**ASSIGNED TASK:** Check every line of the entries that follow, and copy the ones containing "Combined".

**THE RECORDS:**
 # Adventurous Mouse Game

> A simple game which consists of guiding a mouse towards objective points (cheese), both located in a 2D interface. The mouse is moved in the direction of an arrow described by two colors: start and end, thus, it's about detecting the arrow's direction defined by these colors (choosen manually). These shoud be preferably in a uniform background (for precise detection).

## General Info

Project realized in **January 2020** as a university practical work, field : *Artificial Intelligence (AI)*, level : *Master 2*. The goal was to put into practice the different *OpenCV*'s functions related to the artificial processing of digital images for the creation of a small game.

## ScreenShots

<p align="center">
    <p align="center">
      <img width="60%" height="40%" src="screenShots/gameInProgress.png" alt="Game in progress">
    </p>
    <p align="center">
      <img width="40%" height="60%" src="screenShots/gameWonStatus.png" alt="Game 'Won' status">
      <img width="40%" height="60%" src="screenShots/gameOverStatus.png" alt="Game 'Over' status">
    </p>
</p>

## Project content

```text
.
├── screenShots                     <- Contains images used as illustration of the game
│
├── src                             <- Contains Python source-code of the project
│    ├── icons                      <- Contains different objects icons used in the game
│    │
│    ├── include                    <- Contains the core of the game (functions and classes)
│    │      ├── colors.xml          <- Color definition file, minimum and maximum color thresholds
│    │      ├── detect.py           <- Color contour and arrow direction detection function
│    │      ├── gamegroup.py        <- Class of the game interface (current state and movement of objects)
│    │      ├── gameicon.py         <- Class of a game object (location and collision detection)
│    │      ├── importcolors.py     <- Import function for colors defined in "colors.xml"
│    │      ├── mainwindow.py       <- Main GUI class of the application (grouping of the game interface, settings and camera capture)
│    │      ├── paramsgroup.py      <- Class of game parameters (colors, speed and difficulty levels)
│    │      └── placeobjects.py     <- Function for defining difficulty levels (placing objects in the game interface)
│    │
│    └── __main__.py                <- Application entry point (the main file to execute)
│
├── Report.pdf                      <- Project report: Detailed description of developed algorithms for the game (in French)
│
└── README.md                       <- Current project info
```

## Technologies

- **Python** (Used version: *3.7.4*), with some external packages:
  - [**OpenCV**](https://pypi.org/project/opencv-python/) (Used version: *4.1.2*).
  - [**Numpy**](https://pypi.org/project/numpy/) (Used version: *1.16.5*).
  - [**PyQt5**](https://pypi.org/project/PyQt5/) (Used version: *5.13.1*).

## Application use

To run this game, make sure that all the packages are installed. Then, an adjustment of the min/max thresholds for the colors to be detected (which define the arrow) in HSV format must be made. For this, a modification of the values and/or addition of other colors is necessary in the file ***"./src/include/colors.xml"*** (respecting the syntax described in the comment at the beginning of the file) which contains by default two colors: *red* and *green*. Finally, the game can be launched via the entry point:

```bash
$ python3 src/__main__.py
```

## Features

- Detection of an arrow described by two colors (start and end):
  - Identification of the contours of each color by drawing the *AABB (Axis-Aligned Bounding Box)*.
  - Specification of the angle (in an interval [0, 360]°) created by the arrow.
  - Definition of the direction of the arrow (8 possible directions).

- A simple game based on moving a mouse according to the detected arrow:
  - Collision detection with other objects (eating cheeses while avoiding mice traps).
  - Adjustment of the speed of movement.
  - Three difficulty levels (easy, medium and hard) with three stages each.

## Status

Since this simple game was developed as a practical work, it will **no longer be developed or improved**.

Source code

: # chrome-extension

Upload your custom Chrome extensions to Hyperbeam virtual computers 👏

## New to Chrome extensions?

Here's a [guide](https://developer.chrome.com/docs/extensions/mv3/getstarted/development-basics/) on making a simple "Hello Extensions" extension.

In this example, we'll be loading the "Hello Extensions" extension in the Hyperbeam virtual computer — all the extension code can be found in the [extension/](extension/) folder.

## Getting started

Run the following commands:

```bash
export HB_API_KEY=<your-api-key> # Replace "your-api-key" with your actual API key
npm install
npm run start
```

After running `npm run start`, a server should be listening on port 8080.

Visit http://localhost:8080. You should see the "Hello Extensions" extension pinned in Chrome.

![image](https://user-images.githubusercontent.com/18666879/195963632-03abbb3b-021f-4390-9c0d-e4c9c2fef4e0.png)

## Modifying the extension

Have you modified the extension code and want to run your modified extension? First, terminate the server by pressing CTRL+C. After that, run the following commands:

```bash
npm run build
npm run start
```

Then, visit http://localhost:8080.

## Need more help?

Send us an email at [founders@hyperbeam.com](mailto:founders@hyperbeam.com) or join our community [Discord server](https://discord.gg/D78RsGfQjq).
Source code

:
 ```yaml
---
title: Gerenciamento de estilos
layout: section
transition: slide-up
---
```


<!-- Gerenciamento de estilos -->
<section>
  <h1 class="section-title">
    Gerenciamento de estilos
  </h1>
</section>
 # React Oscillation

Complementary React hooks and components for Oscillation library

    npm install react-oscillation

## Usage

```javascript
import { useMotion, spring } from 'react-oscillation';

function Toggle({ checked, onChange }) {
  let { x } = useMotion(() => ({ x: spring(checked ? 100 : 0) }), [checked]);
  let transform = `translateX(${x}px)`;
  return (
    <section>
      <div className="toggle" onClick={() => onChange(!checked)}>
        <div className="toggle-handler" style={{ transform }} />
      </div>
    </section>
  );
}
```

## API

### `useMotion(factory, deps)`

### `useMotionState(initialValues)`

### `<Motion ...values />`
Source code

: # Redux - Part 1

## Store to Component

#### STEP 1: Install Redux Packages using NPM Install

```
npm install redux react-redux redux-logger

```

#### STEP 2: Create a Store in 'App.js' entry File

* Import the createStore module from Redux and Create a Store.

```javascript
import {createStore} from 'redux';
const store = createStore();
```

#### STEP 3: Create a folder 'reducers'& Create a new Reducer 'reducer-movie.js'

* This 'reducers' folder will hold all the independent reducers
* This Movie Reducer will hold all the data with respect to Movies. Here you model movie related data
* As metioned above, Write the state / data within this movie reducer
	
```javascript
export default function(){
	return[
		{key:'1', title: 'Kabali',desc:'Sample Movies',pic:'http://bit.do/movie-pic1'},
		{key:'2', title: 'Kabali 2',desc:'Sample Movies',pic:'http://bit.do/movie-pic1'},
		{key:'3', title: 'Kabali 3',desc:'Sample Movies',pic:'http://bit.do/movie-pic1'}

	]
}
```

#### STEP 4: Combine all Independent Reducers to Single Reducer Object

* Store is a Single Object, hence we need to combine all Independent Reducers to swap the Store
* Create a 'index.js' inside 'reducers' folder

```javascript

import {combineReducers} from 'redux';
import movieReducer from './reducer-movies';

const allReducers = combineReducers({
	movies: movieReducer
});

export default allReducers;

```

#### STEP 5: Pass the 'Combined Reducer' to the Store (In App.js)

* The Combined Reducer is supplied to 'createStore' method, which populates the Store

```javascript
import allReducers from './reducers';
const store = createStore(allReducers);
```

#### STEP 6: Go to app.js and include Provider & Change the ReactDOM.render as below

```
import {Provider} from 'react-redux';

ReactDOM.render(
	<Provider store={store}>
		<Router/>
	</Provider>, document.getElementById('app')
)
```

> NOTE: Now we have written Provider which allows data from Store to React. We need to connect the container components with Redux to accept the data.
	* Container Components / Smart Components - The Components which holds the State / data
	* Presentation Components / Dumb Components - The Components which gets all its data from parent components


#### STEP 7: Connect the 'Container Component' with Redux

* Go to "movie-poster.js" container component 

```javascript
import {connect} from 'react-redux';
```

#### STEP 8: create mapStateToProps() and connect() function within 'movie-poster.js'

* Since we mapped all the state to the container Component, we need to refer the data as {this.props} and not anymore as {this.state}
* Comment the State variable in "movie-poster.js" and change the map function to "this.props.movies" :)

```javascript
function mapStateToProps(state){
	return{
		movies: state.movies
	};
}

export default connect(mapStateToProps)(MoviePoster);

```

**RESPONSE:**
#### STEP 5: Pass the 'Combined Reducer' to the Store (In App.js)
* The Combined Reducer is supplied to 'createStore' method, which populates the Store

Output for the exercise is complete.